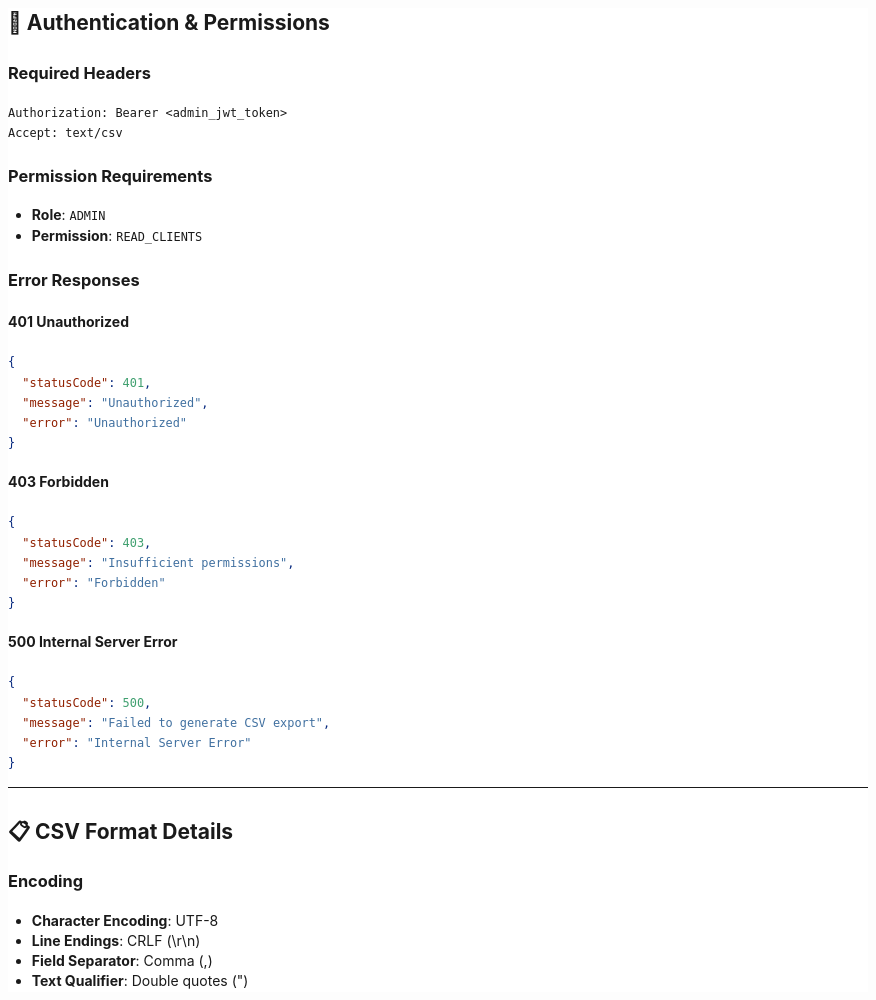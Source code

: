 
## 🔐 Authentication & Permissions

### Required Headers
```http
Authorization: Bearer <admin_jwt_token>
Accept: text/csv
```

### Permission Requirements
- **Role**: `ADMIN`
- **Permission**: `READ_CLIENTS`

### Error Responses

#### 401 Unauthorized
```json
{
  "statusCode": 401,
  "message": "Unauthorized",
  "error": "Unauthorized"
}
```

#### 403 Forbidden
```json
{
  "statusCode": 403,
  "message": "Insufficient permissions",
  "error": "Forbidden"
}
```

#### 500 Internal Server Error
```json
{
  "statusCode": 500,
  "message": "Failed to generate CSV export",
  "error": "Internal Server Error"
}
```

---

## 📋 CSV Format Details

### Encoding
- **Character Encoding**: UTF-8
- **Line Endings**: CRLF (\r\n)
- **Field Separator**: Comma (,)
- **Text Qualifier**: Double quotes (")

> **TASK TO COMPLETE**
Look over the entries above and count the lines where the word "Internal" appears, then report only that count.

> **EXERCISE SOLUTION**
2